[What is being asked] Nothing but the text of the records belongs in your answer: repeat all of it exactly and leave out the images.
(Beginning of Supplied data)
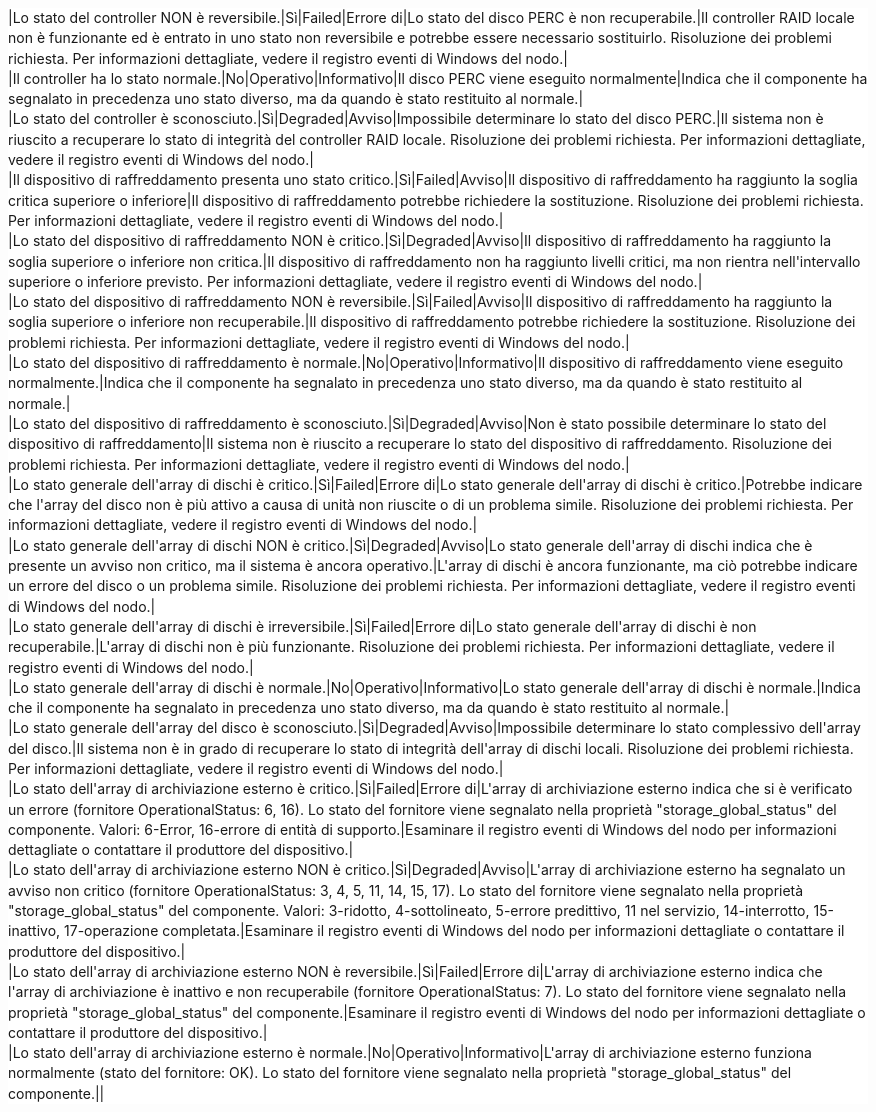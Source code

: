 |Lo stato del controller NON è reversibile.|Sì|Failed|Errore di|Lo stato del disco PERC è non recuperabile.|Il controller RAID locale non è funzionante ed è entrato in uno stato non reversibile e potrebbe essere necessario sostituirlo. Risoluzione dei problemi richiesta. Per informazioni dettagliate, vedere il registro eventi di Windows del nodo.|  
|Il controller ha lo stato normale.|No|Operativo|Informativo|Il disco PERC viene eseguito normalmente|Indica che il componente ha segnalato in precedenza uno stato diverso, ma da quando è stato restituito al normale.|  
|Lo stato del controller è sconosciuto.|Sì|Degraded|Avviso|Impossibile determinare lo stato del disco PERC.|Il sistema non è riuscito a recuperare lo stato di integrità del controller RAID locale. Risoluzione dei problemi richiesta. Per informazioni dettagliate, vedere il registro eventi di Windows del nodo.|  
|Il dispositivo di raffreddamento presenta uno stato critico.|Sì|Failed|Avviso|Il dispositivo di raffreddamento ha raggiunto la soglia critica superiore o inferiore|Il dispositivo di raffreddamento potrebbe richiedere la sostituzione. Risoluzione dei problemi richiesta. Per informazioni dettagliate, vedere il registro eventi di Windows del nodo.|  
|Lo stato del dispositivo di raffreddamento NON è critico.|Sì|Degraded|Avviso|Il dispositivo di raffreddamento ha raggiunto la soglia superiore o inferiore non critica.|Il dispositivo di raffreddamento non ha raggiunto livelli critici, ma non rientra nell'intervallo superiore o inferiore previsto. Per informazioni dettagliate, vedere il registro eventi di Windows del nodo.|  
|Lo stato del dispositivo di raffreddamento NON è reversibile.|Sì|Failed|Avviso|Il dispositivo di raffreddamento ha raggiunto la soglia superiore o inferiore non recuperabile.|Il dispositivo di raffreddamento potrebbe richiedere la sostituzione. Risoluzione dei problemi richiesta. Per informazioni dettagliate, vedere il registro eventi di Windows del nodo.|  
|Lo stato del dispositivo di raffreddamento è normale.|No|Operativo|Informativo|Il dispositivo di raffreddamento viene eseguito normalmente.|Indica che il componente ha segnalato in precedenza uno stato diverso, ma da quando è stato restituito al normale.|  
|Lo stato del dispositivo di raffreddamento è sconosciuto.|Sì|Degraded|Avviso|Non è stato possibile determinare lo stato del dispositivo di raffreddamento|Il sistema non è riuscito a recuperare lo stato del dispositivo di raffreddamento. Risoluzione dei problemi richiesta. Per informazioni dettagliate, vedere il registro eventi di Windows del nodo.|  
|Lo stato generale dell'array di dischi è critico.|Sì|Failed|Errore di|Lo stato generale dell'array di dischi è critico.|Potrebbe indicare che l'array del disco non è più attivo a causa di unità non riuscite o di un problema simile. Risoluzione dei problemi richiesta. Per informazioni dettagliate, vedere il registro eventi di Windows del nodo.|  
|Lo stato generale dell'array di dischi NON è critico.|Sì|Degraded|Avviso|Lo stato generale dell'array di dischi indica che è presente un avviso non critico, ma il sistema è ancora operativo.|L'array di dischi è ancora funzionante, ma ciò potrebbe indicare un errore del disco o un problema simile. Risoluzione dei problemi richiesta. Per informazioni dettagliate, vedere il registro eventi di Windows del nodo.|  
|Lo stato generale dell'array di dischi è irreversibile.|Sì|Failed|Errore di|Lo stato generale dell'array di dischi è non recuperabile.|L'array di dischi non è più funzionante. Risoluzione dei problemi richiesta. Per informazioni dettagliate, vedere il registro eventi di Windows del nodo.|  
|Lo stato generale dell'array di dischi è normale.|No|Operativo|Informativo|Lo stato generale dell'array di dischi è normale.|Indica che il componente ha segnalato in precedenza uno stato diverso, ma da quando è stato restituito al normale.|  
|Lo stato generale dell'array del disco è sconosciuto.|Sì|Degraded|Avviso|Impossibile determinare lo stato complessivo dell'array del disco.|Il sistema non è in grado di recuperare lo stato di integrità dell'array di dischi locali. Risoluzione dei problemi richiesta. Per informazioni dettagliate, vedere il registro eventi di Windows del nodo.|  
|Lo stato dell'array di archiviazione esterno è critico.|Sì|Failed|Errore di|L'array di archiviazione esterno indica che si è verificato un errore (fornitore OperationalStatus: 6, 16). Lo stato del fornitore viene segnalato nella proprietà "storage_global_status" del componente. Valori: 6-Error, 16-errore di entità di supporto.|Esaminare il registro eventi di Windows del nodo per informazioni dettagliate o contattare il produttore del dispositivo.|  
|Lo stato dell'array di archiviazione esterno NON è critico.|Sì|Degraded|Avviso|L'array di archiviazione esterno ha segnalato un avviso non critico (fornitore OperationalStatus: 3, 4, 5, 11, 14, 15, 17). Lo stato del fornitore viene segnalato nella proprietà "storage_global_status" del componente. Valori: 3-ridotto, 4-sottolineato, 5-errore predittivo, 11 nel servizio, 14-interrotto, 15-inattivo, 17-operazione completata.|Esaminare il registro eventi di Windows del nodo per informazioni dettagliate o contattare il produttore del dispositivo.|  
|Lo stato dell'array di archiviazione esterno NON è reversibile.|Sì|Failed|Errore di|L'array di archiviazione esterno indica che l'array di archiviazione è inattivo e non recuperabile (fornitore OperationalStatus: 7). Lo stato del fornitore viene segnalato nella proprietà "storage_global_status" del componente.|Esaminare il registro eventi di Windows del nodo per informazioni dettagliate o contattare il produttore del dispositivo.|  
|Lo stato dell'array di archiviazione esterno è normale.|No|Operativo|Informativo|L'array di archiviazione esterno funziona normalmente (stato del fornitore: OK). Lo stato del fornitore viene segnalato nella proprietà "storage_global_status" del componente.||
(End of Supplied data)
[Response]
Source code

: |Lo stato del controller NON è reversibile.|Sì|Failed|Errore di|Lo stato del disco PERC è non recuperabile.|Il controller RAID locale non è funzionante ed è entrato in uno stato non reversibile e potrebbe essere necessario sostituirlo. Risoluzione dei problemi richiesta. Per informazioni dettagliate, vedere il registro eventi di Windows del nodo.|  
|Il controller ha lo stato normale.|No|Operativo|Informativo|Il disco PERC viene eseguito normalmente|Indica che il componente ha segnalato in precedenza uno stato diverso, ma da quando è stato restituito al normale.|  
|Lo stato del controller è sconosciuto.|Sì|Degraded|Avviso|Impossibile determinare lo stato del disco PERC.|Il sistema non è riuscito a recuperare lo stato di integrità del controller RAID locale. Risoluzione dei problemi richiesta. Per informazioni dettagliate, vedere il registro eventi di Windows del nodo.|  
|Il dispositivo di raffreddamento presenta uno stato critico.|Sì|Failed|Avviso|Il dispositivo di raffreddamento ha raggiunto la soglia critica superiore o inferiore|Il dispositivo di raffreddamento potrebbe richiedere la sostituzione. Risoluzione dei problemi richiesta. Per informazioni dettagliate, vedere il registro eventi di Windows del nodo.|  
|Lo stato del dispositivo di raffreddamento NON è critico.|Sì|Degraded|Avviso|Il dispositivo di raffreddamento ha raggiunto la soglia superiore o inferiore non critica.|Il dispositivo di raffreddamento non ha raggiunto livelli critici, ma non rientra nell'intervallo superiore o inferiore previsto. Per informazioni dettagliate, vedere il registro eventi di Windows del nodo.|  
|Lo stato del dispositivo di raffreddamento NON è reversibile.|Sì|Failed|Avviso|Il dispositivo di raffreddamento ha raggiunto la soglia superiore o inferiore non recuperabile.|Il dispositivo di raffreddamento potrebbe richiedere la sostituzione. Risoluzione dei problemi richiesta. Per informazioni dettagliate, vedere il registro eventi di Windows del nodo.|  
|Lo stato del dispositivo di raffreddamento è normale.|No|Operativo|Informativo|Il dispositivo di raffreddamento viene eseguito normalmente.|Indica che il componente ha segnalato in precedenza uno stato diverso, ma da quando è stato restituito al normale.|  
|Lo stato del dispositivo di raffreddamento è sconosciuto.|Sì|Degraded|Avviso|Non è stato possibile determinare lo stato del dispositivo di raffreddamento|Il sistema non è riuscito a recuperare lo stato del dispositivo di raffreddamento. Risoluzione dei problemi richiesta. Per informazioni dettagliate, vedere il registro eventi di Windows del nodo.|  
|Lo stato generale dell'array di dischi è critico.|Sì|Failed|Errore di|Lo stato generale dell'array di dischi è critico.|Potrebbe indicare che l'array del disco non è più attivo a causa di unità non riuscite o di un problema simile. Risoluzione dei problemi richiesta. Per informazioni dettagliate, vedere il registro eventi di Windows del nodo.|  
|Lo stato generale dell'array di dischi NON è critico.|Sì|Degraded|Avviso|Lo stato generale dell'array di dischi indica che è presente un avviso non critico, ma il sistema è ancora operativo.|L'array di dischi è ancora funzionante, ma ciò potrebbe indicare un errore del disco o un problema simile. Risoluzione dei problemi richiesta. Per informazioni dettagliate, vedere il registro eventi di Windows del nodo.|  
|Lo stato generale dell'array di dischi è irreversibile.|Sì|Failed|Errore di|Lo stato generale dell'array di dischi è non recuperabile.|L'array di dischi non è più funzionante. Risoluzione dei problemi richiesta. Per informazioni dettagliate, vedere il registro eventi di Windows del nodo.|  
|Lo stato generale dell'array di dischi è normale.|No|Operativo|Informativo|Lo stato generale dell'array di dischi è normale.|Indica che il componente ha segnalato in precedenza uno stato diverso, ma da quando è stato restituito al normale.|  
|Lo stato generale dell'array del disco è sconosciuto.|Sì|Degraded|Avviso|Impossibile determinare lo stato complessivo dell'array del disco.|Il sistema non è in grado di recuperare lo stato di integrità dell'array di dischi locali. Risoluzione dei problemi richiesta. Per informazioni dettagliate, vedere il registro eventi di Windows del nodo.|  
|Lo stato dell'array di archiviazione esterno è critico.|Sì|Failed|Errore di|L'array di archiviazione esterno indica che si è verificato un errore (fornitore OperationalStatus: 6, 16). Lo stato del fornitore viene segnalato nella proprietà "storage_global_status" del componente. Valori: 6-Error, 16-errore di entità di supporto.|Esaminare il registro eventi di Windows del nodo per informazioni dettagliate o contattare il produttore del dispositivo.|  
|Lo stato dell'array di archiviazione esterno NON è critico.|Sì|Degraded|Avviso|L'array di archiviazione esterno ha segnalato un avviso non critico (fornitore OperationalStatus: 3, 4, 5, 11, 14, 15, 17). Lo stato del fornitore viene segnalato nella proprietà "storage_global_status" del componente. Valori: 3-ridotto, 4-sottolineato, 5-errore predittivo, 11 nel servizio, 14-interrotto, 15-inattivo, 17-operazione completata.|Esaminare il registro eventi di Windows del nodo per informazioni dettagliate o contattare il produttore del dispositivo.|  
|Lo stato dell'array di archiviazione esterno NON è reversibile.|Sì|Failed|Errore di|L'array di archiviazione esterno indica che l'array di archiviazione è inattivo e non recuperabile (fornitore OperationalStatus: 7). Lo stato del fornitore viene segnalato nella proprietà "storage_global_status" del componente.|Esaminare il registro eventi di Windows del nodo per informazioni dettagliate o contattare il produttore del dispositivo.|  
|Lo stato dell'array di archiviazione esterno è normale.|No|Operativo|Informativo|L'array di archiviazione esterno funziona normalmente (stato del fornitore: OK). Lo stato del fornitore viene segnalato nella proprietà "storage_global_status" del componente.||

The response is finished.